=== TASK INSTRUCTIONS ===
Output exactly the lines below, starting with the line that has "284., p. 56]" and going on through the line that has "288., p. 56]", both included, and no other lines.

Collected data
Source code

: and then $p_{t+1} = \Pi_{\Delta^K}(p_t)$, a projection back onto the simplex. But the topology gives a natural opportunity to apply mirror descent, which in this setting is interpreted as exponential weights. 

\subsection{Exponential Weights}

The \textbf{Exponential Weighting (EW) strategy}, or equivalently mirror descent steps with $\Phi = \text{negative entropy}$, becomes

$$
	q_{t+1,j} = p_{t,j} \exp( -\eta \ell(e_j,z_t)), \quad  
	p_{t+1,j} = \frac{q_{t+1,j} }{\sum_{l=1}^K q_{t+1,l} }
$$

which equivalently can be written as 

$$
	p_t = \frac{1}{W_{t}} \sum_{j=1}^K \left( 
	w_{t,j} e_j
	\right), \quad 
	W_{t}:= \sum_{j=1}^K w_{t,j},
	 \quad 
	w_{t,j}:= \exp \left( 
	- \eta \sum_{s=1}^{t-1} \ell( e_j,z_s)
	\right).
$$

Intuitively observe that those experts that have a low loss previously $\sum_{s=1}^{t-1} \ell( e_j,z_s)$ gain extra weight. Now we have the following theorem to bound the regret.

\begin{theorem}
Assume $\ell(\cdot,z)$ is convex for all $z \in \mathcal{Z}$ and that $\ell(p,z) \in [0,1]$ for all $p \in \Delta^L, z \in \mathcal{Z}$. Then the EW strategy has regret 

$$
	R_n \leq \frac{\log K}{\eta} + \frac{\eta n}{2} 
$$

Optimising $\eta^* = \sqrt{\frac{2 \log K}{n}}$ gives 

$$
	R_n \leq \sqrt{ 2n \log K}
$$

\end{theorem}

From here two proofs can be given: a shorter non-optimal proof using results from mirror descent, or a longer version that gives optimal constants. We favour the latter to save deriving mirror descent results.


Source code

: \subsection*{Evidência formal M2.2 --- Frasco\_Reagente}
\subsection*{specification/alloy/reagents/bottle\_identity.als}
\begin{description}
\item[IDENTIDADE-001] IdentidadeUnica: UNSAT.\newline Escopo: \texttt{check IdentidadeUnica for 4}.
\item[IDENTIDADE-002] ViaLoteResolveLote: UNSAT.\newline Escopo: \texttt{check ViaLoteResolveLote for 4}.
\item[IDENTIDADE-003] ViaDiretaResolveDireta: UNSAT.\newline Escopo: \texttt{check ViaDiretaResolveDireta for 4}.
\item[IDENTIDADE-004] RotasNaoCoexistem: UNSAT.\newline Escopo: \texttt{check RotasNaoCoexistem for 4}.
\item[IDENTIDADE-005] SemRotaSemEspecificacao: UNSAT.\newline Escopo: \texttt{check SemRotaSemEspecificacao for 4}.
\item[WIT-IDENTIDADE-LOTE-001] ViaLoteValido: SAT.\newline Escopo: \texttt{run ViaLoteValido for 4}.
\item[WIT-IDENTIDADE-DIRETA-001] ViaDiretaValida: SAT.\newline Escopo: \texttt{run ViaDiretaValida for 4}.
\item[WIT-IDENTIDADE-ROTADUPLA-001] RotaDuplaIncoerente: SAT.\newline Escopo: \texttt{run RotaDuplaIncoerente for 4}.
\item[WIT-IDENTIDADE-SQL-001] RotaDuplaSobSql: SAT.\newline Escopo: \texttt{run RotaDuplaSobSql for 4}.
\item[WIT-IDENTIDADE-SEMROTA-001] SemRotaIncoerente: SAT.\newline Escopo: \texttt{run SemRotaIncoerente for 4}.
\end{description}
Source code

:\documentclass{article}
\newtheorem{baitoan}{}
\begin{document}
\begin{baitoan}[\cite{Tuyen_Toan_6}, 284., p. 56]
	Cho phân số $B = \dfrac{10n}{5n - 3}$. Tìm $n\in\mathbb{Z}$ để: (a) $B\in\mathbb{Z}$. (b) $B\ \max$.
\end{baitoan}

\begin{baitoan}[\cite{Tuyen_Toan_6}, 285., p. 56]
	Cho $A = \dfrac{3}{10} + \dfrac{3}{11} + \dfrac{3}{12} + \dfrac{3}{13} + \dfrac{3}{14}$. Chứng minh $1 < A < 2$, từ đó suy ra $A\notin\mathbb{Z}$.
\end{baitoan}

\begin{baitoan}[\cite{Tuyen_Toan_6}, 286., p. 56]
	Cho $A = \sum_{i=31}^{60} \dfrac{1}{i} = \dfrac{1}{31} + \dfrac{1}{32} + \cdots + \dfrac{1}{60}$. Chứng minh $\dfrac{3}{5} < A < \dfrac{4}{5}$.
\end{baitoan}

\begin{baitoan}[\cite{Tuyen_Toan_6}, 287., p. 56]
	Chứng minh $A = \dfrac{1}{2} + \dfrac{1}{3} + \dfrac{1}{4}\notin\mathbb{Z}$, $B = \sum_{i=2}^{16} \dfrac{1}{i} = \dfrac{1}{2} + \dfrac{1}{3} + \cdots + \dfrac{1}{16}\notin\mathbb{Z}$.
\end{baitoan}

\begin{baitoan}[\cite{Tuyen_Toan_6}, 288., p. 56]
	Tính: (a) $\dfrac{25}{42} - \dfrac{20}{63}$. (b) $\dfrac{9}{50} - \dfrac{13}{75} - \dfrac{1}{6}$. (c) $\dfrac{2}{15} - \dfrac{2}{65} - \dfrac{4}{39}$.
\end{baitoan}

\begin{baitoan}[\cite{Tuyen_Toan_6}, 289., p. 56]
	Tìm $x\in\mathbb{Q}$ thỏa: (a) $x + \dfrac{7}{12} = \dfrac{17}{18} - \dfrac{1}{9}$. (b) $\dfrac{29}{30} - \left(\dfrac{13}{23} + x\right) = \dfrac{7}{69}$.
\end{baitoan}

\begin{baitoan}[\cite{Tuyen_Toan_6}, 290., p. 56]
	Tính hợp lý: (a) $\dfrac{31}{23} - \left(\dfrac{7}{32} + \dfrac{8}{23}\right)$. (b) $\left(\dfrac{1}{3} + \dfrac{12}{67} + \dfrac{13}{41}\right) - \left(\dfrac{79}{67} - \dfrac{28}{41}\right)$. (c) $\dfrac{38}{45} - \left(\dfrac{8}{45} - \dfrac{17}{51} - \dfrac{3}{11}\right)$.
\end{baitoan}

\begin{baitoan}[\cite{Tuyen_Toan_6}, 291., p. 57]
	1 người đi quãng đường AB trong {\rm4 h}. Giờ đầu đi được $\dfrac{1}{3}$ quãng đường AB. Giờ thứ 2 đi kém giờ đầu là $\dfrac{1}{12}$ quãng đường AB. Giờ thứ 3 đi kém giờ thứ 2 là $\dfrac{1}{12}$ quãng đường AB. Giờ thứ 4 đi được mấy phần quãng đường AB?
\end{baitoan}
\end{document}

=== TASK ANSWER ===
\begin{baitoan}[\cite{Tuyen_Toan_6}, 284., p. 56]
	Cho phân số $B = \dfrac{10n}{5n - 3}$. Tìm $n\in\mathbb{Z}$ để: (a) $B\in\mathbb{Z}$. (b) $B\ \max$.
\end{baitoan}

\begin{baitoan}[\cite{Tuyen_Toan_6}, 285., p. 56]
	Cho $A = \dfrac{3}{10} + \dfrac{3}{11} + \dfrac{3}{12} + \dfrac{3}{13} + \dfrac{3}{14}$. Chứng minh $1 < A < 2$, từ đó suy ra $A\notin\mathbb{Z}$.
\end{baitoan}

\begin{baitoan}[\cite{Tuyen_Toan_6}, 286., p. 56]
	Cho $A = \sum_{i=31}^{60} \dfrac{1}{i} = \dfrac{1}{31} + \dfrac{1}{32} + \cdots + \dfrac{1}{60}$. Chứng minh $\dfrac{3}{5} < A < \dfrac{4}{5}$.
\end{baitoan}

\begin{baitoan}[\cite{Tuyen_Toan_6}, 287., p. 56]
	Chứng minh $A = \dfrac{1}{2} + \dfrac{1}{3} + \dfrac{1}{4}\notin\mathbb{Z}$, $B = \sum_{i=2}^{16} \dfrac{1}{i} = \dfrac{1}{2} + \dfrac{1}{3} + \cdots + \dfrac{1}{16}\notin\mathbb{Z}$.
\end{baitoan}

\begin{baitoan}[\cite{Tuyen_Toan_6}, 288., p. 56]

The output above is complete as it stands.